There are a few pieces of this (each detailed below):

  1. The actual game itself, handed in and runnable in the handin directory, including instructions and a note as to whether we can keep it public. Note: the deadline for this is fairly strict (2:30pm on 12/14) since we’ll be playing the game at that time.
  2. The “group post-mortem” – a document written by the group (collectively) answering the questions described below. It is mean to be written as a group activity. Note, while this is due 2:30pm on 12/14, everyone gets a no-cost extension until Monday 12/17, noon. Your group only needs to turn this in once. Please email it to both the professor and the TA.
  3. Your personal project reflection. Each person should do this individually. Note, while this is due 2:30pm on 12/14, everyone gets a no-cost extension until Monday 12/17, noon.

Remember, the reflections (group and personal) are actually part of your class grade.

Project Hand-in

You need to turn in your game into your handin directory.

The index page (what one sees when they do to “YourDirectory/”) must have:

  • A brief description of the game, including the title (and that it is a class project for CS679, Fall 2012).
  • A list of the group members.
  • A statement as to whether you are willing to leave this game on the “open” web for anyone to see (especially future classes). If you say "We do not want this game to be left on the web”, then the TA and Professor will remove it once grading is complete (we will archive it). Please do not remove it yourself.
  • Either the instructions for the game, or a link to them.
  • A list of any components you used (open source libraries, artistic resources that you borrowed from, …)
  • A list of any requirements. For example you might say “This game was tested only tested on Chrome v. 23.”
  • A link to start the game.

Make sure that everything you need to play the game (including the instructions and resources) are in the handin directory. Do not link to other directories.

Your game must run from the handin directory. If there is some technical problem with this, please try to work it out with the TA before asking for an exception to this rule.

Group Post-Mortem

As a group, we would like you to prepare a document discussing some aspects of your game. Please turn in one document for your whole group. While this is due before exams, you are allowed to turn it in late with no penalty (provided we get it before noon on noon on Monday, 12/17).

Please answer the following questions:

  1. What did your group learn from the play-test?
  2. How is your game different from what you showed at the play-test?
  3. What libraries / art resources did you use for your game?
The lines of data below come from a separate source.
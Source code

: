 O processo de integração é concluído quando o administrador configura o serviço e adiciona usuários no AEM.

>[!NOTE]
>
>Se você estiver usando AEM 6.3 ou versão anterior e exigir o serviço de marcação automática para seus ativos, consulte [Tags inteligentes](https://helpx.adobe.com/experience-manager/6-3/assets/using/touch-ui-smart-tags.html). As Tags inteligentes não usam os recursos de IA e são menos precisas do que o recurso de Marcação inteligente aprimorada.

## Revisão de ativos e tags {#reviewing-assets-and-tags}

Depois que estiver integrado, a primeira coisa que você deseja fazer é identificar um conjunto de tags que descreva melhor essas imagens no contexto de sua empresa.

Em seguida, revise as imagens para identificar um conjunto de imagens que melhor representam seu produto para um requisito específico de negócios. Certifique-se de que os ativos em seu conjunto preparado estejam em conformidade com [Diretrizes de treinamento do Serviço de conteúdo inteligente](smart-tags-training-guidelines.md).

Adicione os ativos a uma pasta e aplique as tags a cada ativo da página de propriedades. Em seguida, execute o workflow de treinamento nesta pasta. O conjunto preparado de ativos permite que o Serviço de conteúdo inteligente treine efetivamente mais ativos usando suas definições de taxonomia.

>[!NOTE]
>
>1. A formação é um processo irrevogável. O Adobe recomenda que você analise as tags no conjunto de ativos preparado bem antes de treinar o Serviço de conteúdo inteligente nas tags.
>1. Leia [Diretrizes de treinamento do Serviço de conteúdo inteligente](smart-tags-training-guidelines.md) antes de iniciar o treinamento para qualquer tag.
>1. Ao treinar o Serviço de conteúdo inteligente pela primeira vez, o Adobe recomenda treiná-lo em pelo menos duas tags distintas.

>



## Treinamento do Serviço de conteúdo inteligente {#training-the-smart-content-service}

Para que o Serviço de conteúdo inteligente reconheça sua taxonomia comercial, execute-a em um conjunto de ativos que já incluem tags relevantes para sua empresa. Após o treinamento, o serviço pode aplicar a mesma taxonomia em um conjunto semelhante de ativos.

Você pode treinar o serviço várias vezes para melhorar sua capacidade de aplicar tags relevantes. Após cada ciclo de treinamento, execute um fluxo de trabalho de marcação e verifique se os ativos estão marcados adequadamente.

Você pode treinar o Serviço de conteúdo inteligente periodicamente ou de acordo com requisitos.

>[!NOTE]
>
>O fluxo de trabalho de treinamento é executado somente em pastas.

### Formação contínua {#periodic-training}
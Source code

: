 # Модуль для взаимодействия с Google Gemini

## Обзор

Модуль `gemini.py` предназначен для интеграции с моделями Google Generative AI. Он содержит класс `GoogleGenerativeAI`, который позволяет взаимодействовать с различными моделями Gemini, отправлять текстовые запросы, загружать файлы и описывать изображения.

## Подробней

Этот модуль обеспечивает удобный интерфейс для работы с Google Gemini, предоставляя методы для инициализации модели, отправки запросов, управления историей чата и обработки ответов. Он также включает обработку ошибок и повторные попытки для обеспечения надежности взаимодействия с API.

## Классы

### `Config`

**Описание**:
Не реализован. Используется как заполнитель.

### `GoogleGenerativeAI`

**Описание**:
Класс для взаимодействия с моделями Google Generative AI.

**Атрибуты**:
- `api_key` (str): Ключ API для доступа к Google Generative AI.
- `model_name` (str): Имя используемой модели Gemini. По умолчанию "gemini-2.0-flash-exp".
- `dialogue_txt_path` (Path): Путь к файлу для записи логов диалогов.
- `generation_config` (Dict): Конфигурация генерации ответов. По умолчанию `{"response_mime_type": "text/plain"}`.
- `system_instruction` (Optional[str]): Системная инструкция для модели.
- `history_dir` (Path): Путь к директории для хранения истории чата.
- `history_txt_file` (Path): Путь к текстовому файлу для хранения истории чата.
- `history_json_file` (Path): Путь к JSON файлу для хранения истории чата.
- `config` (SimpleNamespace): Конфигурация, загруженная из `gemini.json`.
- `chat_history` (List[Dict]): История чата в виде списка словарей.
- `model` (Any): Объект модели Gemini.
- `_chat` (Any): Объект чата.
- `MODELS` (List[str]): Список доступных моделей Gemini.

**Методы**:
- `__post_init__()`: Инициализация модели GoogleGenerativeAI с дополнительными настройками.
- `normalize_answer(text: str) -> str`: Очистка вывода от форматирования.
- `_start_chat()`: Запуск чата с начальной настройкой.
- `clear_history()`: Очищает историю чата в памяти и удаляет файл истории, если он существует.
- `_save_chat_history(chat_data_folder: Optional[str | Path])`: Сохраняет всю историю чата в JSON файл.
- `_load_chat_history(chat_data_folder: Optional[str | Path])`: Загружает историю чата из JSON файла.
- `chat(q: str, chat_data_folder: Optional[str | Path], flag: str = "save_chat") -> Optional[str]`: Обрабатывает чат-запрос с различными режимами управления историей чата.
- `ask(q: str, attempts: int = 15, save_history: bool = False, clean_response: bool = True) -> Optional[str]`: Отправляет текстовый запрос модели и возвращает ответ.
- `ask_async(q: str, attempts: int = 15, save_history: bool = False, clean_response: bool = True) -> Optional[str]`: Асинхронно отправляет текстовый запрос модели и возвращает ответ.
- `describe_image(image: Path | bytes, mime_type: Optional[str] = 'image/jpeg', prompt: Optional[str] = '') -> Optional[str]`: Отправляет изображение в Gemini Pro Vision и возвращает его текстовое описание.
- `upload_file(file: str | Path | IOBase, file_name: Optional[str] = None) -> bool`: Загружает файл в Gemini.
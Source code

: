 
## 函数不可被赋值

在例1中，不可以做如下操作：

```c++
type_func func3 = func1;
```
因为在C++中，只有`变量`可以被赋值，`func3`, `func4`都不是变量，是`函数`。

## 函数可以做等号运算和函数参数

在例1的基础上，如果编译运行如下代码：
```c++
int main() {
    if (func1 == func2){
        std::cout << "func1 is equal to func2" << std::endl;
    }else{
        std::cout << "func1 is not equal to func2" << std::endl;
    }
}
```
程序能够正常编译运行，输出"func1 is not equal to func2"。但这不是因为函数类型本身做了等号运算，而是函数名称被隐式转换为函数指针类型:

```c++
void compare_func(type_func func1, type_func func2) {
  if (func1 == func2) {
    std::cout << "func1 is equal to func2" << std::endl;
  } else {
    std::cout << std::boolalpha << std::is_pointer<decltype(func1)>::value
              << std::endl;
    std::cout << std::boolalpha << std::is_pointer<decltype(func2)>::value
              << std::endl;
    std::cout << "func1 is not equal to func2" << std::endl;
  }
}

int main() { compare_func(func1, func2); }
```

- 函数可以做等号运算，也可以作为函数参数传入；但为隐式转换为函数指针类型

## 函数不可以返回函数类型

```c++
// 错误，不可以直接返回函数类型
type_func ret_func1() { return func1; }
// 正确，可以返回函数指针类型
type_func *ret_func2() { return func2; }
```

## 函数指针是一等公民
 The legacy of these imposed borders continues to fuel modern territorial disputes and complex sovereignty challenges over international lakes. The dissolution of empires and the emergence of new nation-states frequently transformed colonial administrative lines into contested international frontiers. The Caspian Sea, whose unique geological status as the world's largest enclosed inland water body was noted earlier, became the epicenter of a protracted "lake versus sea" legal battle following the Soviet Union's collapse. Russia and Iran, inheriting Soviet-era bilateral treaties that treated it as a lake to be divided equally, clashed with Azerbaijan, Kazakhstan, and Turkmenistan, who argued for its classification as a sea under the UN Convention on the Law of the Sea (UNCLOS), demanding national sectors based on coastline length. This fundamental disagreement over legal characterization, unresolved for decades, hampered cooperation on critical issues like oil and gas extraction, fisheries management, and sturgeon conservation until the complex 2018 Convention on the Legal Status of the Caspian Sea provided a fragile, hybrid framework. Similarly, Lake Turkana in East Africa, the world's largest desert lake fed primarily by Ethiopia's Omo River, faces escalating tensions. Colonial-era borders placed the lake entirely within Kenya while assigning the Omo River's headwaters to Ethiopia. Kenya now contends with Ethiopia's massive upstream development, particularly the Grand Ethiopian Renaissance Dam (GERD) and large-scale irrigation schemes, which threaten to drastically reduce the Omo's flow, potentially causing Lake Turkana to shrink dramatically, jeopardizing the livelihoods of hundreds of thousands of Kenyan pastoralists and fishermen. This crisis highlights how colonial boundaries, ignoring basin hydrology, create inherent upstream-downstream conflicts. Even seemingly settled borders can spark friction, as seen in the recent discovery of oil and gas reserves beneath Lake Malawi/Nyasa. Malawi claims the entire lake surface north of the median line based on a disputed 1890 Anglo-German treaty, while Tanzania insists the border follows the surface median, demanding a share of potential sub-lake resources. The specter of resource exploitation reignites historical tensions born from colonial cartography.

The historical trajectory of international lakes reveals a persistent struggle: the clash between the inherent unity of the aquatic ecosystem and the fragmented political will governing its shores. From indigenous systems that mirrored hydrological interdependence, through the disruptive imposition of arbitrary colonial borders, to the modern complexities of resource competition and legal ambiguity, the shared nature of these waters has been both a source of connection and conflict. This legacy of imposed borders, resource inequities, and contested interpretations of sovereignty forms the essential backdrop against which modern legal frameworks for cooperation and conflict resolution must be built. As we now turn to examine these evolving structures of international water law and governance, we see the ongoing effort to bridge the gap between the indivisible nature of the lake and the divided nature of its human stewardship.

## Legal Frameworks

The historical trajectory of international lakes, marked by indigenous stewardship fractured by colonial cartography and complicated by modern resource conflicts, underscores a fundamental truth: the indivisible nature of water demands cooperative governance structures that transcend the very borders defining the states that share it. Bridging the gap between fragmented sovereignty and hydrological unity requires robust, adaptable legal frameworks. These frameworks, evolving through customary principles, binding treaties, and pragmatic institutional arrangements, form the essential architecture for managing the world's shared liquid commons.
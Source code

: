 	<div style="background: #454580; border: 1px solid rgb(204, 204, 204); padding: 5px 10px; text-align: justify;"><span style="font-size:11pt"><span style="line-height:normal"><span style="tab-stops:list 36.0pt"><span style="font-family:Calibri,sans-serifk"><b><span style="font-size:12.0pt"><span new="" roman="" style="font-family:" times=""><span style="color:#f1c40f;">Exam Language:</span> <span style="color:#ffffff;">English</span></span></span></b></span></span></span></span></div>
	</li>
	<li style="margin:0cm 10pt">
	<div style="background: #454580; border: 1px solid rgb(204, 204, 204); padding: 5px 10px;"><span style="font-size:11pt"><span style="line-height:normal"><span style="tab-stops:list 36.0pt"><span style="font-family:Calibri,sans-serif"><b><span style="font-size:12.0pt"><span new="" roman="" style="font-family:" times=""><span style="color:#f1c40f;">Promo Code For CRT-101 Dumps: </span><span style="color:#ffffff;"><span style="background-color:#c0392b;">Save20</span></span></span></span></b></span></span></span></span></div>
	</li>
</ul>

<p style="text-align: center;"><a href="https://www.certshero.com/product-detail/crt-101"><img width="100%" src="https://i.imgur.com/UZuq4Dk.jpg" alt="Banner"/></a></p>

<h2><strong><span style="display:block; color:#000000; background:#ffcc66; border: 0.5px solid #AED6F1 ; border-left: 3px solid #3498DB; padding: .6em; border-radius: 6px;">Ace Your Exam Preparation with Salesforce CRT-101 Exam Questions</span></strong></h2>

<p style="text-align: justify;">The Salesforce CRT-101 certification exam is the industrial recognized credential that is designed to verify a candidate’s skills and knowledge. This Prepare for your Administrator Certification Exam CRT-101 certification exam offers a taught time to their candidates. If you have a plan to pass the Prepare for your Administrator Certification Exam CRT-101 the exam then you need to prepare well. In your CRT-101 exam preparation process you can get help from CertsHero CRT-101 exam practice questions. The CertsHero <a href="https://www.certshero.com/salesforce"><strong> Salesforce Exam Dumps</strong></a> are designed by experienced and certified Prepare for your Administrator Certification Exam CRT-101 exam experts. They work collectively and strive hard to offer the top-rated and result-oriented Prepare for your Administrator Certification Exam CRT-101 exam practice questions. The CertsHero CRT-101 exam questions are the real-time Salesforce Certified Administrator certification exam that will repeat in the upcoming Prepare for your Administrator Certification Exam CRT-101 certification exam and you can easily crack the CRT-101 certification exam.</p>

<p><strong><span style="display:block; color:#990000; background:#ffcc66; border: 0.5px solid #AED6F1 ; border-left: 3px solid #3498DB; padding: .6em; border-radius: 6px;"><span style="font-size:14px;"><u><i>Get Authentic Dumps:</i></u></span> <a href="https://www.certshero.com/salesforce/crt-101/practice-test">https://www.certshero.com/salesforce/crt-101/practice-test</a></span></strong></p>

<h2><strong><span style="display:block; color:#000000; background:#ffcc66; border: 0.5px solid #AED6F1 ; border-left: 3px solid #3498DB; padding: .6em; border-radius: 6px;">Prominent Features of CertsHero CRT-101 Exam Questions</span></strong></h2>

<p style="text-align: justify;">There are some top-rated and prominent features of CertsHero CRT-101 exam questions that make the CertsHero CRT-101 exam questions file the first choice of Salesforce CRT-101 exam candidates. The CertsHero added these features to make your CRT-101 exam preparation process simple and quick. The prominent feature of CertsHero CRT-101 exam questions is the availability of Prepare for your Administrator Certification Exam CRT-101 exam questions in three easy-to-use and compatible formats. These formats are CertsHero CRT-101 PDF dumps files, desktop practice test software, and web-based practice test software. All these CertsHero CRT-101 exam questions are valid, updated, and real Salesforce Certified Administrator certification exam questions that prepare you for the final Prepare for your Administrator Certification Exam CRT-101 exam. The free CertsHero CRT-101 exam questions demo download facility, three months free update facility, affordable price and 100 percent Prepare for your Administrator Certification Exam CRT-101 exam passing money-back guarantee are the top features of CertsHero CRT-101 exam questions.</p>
What did you use them for? Do you recommend them? (if you tried something and didn’t use it, please mention that as well)
  4. What features might we miss out on if we play the game? Since we won’t be able to play it a lot, and we might not be good at it, we might miss some things that lots of effort went into.

Per-Person Reflection

Each person should send a per-person reflection to the professor and TA. These are confidential (we will not tell your classmates what they said).

  1. Evaluate the game your produced. How happy are you with it? (this is about the actual thing we would play when we go to the web page – ignore any ugliness behind the scenes). What is good/bad?
  2. If you had another week, what would you do?
  3. Evaluate the process by which the game was made. What went right/wrong? How did your team work together to make the game? How did you divide up the tasks/coordinate?
  4. For each member of your group: give them an evaluation. What did they contribute? How good was their contribution? How well did they work with others?
  5. For each member of your group (including yourself): what grade would you give for this project and why? The “why” is particularly important if you don’t give everyone the same grade.
  6. It’s a cliché to ask “what did you learn from this project.” It’s also a difficult question to answer (but good self-reflection). So you can answer it if you can think of it.
    An easier question (or pair): What advice would you give to someone starting this project? or What would you do the same/differently from what you did if you had to do it again?
  7. Evaluate us (the course staff) with regards to this project. What could we have done to help you have done better? What should we keep/change about this project.

We do need to get your reflections (group and personal) by noon, Monday, December 17th, so we can do grading.